"To understand takes time and effort, something that not all people are willing to give. For others, their experiences limit their ability to understand the experiences of others. Other simply do not care. Hence, one must accept the proposition that a difference there will be by the presence of women and people of color on the bench. Personal experiences affect the facts that judges choose to see. My hope is that I will take the good from my experiences and extrapolate them further into areas with which I am unfamiliar. I simply do not know exactly what that difference will be in my judging. But I accept there will be some based on my gender and my Latina heritage."
Rush Limbaugh, Ann Coulter and Newt Gingrich are literally sick with fear that you might read the above paragraph. Why? Because it's the rest of what Sonia Sotomayor said. They've lied yet again, and their worst nightmare is that they'll get called on it. I'm more tempted by the minute to throw up my hands in despair that people fall for their garbage time after time.
What Sotomayor said was perfectly valid and needed saying, hearing, and taking seriously.
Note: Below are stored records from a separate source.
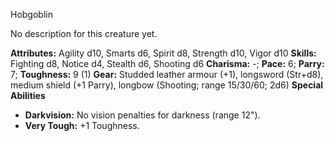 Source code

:Hobgoblin

No description for this creature yet.

**Attributes:** Agility d10, Smarts d6, Spirit d8, Strength d10, Vigor
d10
**Skills:** Fighting d8, Notice d4, Stealth d6, Shooting d6
**Charisma:** -; **Pace:** 6; **Parry:** 7; **Toughness:** 9 (1)
**Gear:** Studded leather armour (+1), longsword (Str+d8), medium shield
(+1 Parry), longbow (Shooting; range 15/30/60; 2d6)
**Special Abilities**
- **Darkvision:** No vision penalties for darkness (range 12").
- **Very Tough:** +1 Toughness.


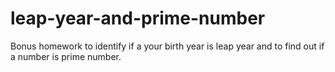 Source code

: # leap-year-and-prime-number
 Bonus homework to identify if a your birth year is leap year and to find out if a number is prime number.
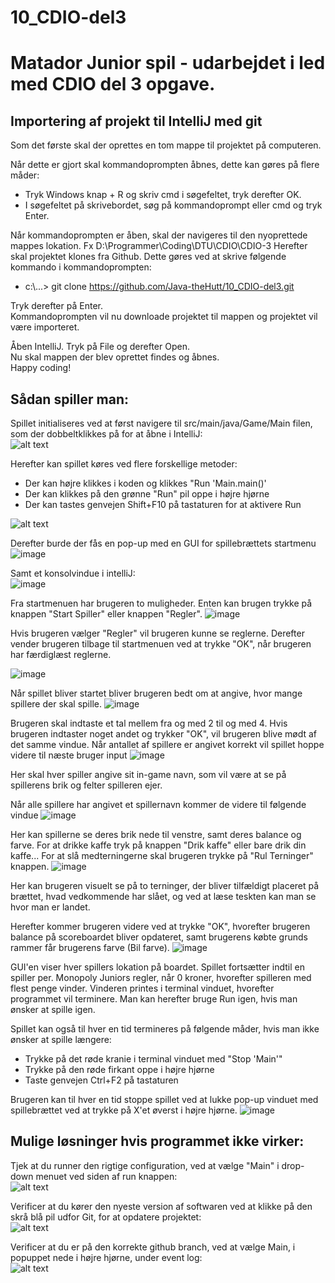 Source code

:# 10_CDIO-del3

 # Matador Junior spil - udarbejdet i led med CDIO del 3 opgave.

## Importering af projekt til IntelliJ med git
Som det første skal der oprettes en tom mappe til projektet på computeren.

Når dette er gjort skal kommandoprompten åbnes, dette kan gøres på flere måder:
 - Tryk Windows knap + R og skriv cmd i søgefeltet, tryk derefter OK.
 - I søgefeltet på skrivebordet, søg på kommandoprompt eller cmd og tryk Enter.

Når kommandoprompten er åben, skal der navigeres til den nyoprettede mappes lokation. Fx D:\Programmer\Coding\DTU\CDIO\CDIO-3
Herefter skal projektet klones fra Github. Dette gøres ved at skrive følgende kommando i kommandoprompten:
- c:\\...> git clone https://github.com/Java-theHutt/10_CDIO-del3.git

Tryk derefter på Enter. <br /> 
Kommandoprompten vil nu downloade projektet til mappen og projektet vil være importeret.

Åben IntelliJ. Tryk på File og derefter Open. <br />
Nu skal mappen der blev oprettet findes og åbnes.<br />
Happy coding!


## Sådan spiller man:

Spillet initialiseres ved at først navigere til src/main/java/Game/Main filen, som der dobbeltklikkes på for at åbne i IntelliJ: <br />
![alt text](https://i.imgur.com/n2ei2Lz.png)

Herefter kan spillet køres ved flere forskellige metoder:

- Der kan højre klikkes i koden og klikkes "Run 'Main.main()'
- Der kan klikkes på den grønne "Run" pil oppe i højre hjørne
- Der kan tastes genvejen Shift+F10 på tastaturen for at aktivere Run <br />

![alt text](https://i.imgur.com/0t7z1nw.png)<br />

Derefter burde der fås en pop-up med en GUI for spillebrættets startmenu <br />
![image](https://user-images.githubusercontent.com/83249678/143482813-30838257-2d28-4297-a92d-9e91e2dcfe99.png)

Samt et konsolvindue i intelliJ: <br />
![image](https://user-images.githubusercontent.com/83249678/143483228-2de9d52e-af8a-48e3-b582-b25030a7f726.png)

Fra startmenuen har brugeren to muligheder. Enten kan brugen trykke på knappen "Start Spiller" eller knappen "Regler".
![image](https://user-images.githubusercontent.com/83249678/143483801-fb3144d6-1c78-43a1-a204-55040a00696f.png)

Hvis brugeren vælger "Regler" vil brugeren kunne se reglerne. Derefter vender brugeren tilbage til startmenuen ved at trykke "OK", når brugeren har færdiglæst reglerne.

![image](https://user-images.githubusercontent.com/83249678/143484057-50b01d72-e14b-4fc8-af5f-c78eb9ae710c.png)

Når spillet bliver startet bliver brugeren bedt om at angive, hvor mange spillere der skal spille.
![image](https://user-images.githubusercontent.com/83249678/143484307-1a54a0d4-8790-44f1-96ec-4d14f6ebaf1d.png)

Brugeren skal indtaste et tal mellem fra og med 2 til og med 4. Hvis brugeren indtaster noget andet og trykker "OK", vil brugeren blive mødt af det samme vindue.
Når antallet af spillere er angivet korrekt vil spillet hoppe videre til næste bruger input
![image](https://user-images.githubusercontent.com/83249678/143484599-438bbfff-bebe-4114-82f2-49002ed13421.png)

Her skal hver spiller angive sit in-game navn, som vil være at se på spillerens brik og felter spilleren ejer.

Når alle spillere har angivet et spillernavn kommer de videre til følgende vindue
![image](https://user-images.githubusercontent.com/83249678/143485172-7d90e06d-c8fa-4329-a655-0fc07a4a4999.png)

Her kan spillerne se deres brik nede til venstre, samt deres balance og farve.
For at drikke kaffe tryk på knappen "Drik kaffe" eller bare drik din kaffe... 
For at slå medterningerne skal brugeren trykke på "Rul Terninger" knappen.
![image](https://user-images.githubusercontent.com/83249678/143485741-90cfc95c-c86a-4fbc-80f8-2ca64d21d312.png)

Her kan brugeren visuelt se på to terninger, der bliver tilfældigt placeret på brættet, hvad vedkommende har slået, og ved at læse teskten kan man se hvor man er landet.

Herefter kommer brugeren videre ved at trykke "OK", hvorefter brugeren balance på scoreboardet bliver opdateret, samt brugerens købte grunds rammer får brugerens farve (Bil farve).
![image](https://user-images.githubusercontent.com/83249678/143485980-4aab323d-a1a3-4da7-b69b-d0bd920a708b.png)

GUI'en viser hver spillers lokation på boardet.
Spillet fortsætter indtil en spiller per. Monopoly Juniors regler, når 0 kroner, hvorefter spilleren med flest penge vinder.
Vinderen printes i terminal vinduet, hvorefter programmet vil terminere. Man kan herefter bruge Run igen, hvis man ønsker at spille igen.

Spillet kan også til hver en tid termineres på følgende måder, hvis man ikke ønsker at spille længere:

- Trykke på det røde kranie i terminal vinduet med "Stop 'Main'"
- Trykke på den røde firkant oppe i højre hjørne
- Taste genvejen Ctrl+F2 på tastaturen

Brugeren kan til hver en tid stoppe spillet ved at lukke pop-up vinduet med spillebrættet ved at trykke på X'et øverst i højre hjørne.
![image](https://user-images.githubusercontent.com/83249678/143483566-c5b5a3a6-3a56-42f9-8f80-23e98755fbd5.png)



## Mulige løsninger hvis programmet ikke virker:

Tjek at du runner den rigtige configuration, ved at vælge "Main" i drop-down menuet ved siden af run knappen:<br />
![alt text](https://i.imgur.com/In4ZNa3.png)<br />

Verificer at du kører den nyeste version af softwaren ved at klikke på den skrå blå pil udfor Git, for at opdatere projektet: <br />
![alt text](https://i.imgur.com/ViXf5Wr.png)

Verificer at du er på den korrekte github branch, ved at vælge Main, i popuppet nede i højre hjørne, under event log: <br />
![alt text](https://i.imgur.com/pLjpDKv.png) <br />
The Supreme Court accepts all sorts of cases, including family law cases, hiring and firing cases, cases about police conduct during searches and arrests, just to name a very few examples. In each of them, understanding what exactly went on and what it meant is a difficult, complex task. The easy cases are filtered out by the lower courts: what reaches the Supreme Court is what no one else could resolve.
And have you ever noticed that both the Senate and the House of Representatives are diverse by design? They include people from all different parts of the country, because much of the legislation they consider looks very different to people who live in different places, and it's important to include all their perspectives in the vote. And have you noticed that the Joint Chiefs of Staff is made up of the heads of each of the different branches of military service? Whenever you must get the decision right, you've got to take input from people who bring every kind of background to the table. Refusing to do so, or even arguing against doing so, is sheerest imbecility. No one's proposing that we give Latina women all nine votes on the court. But Judge Sotomayor is saying it improves the Court's functioning to include one such vote, and she's dead right. Slam dunk. Not even close.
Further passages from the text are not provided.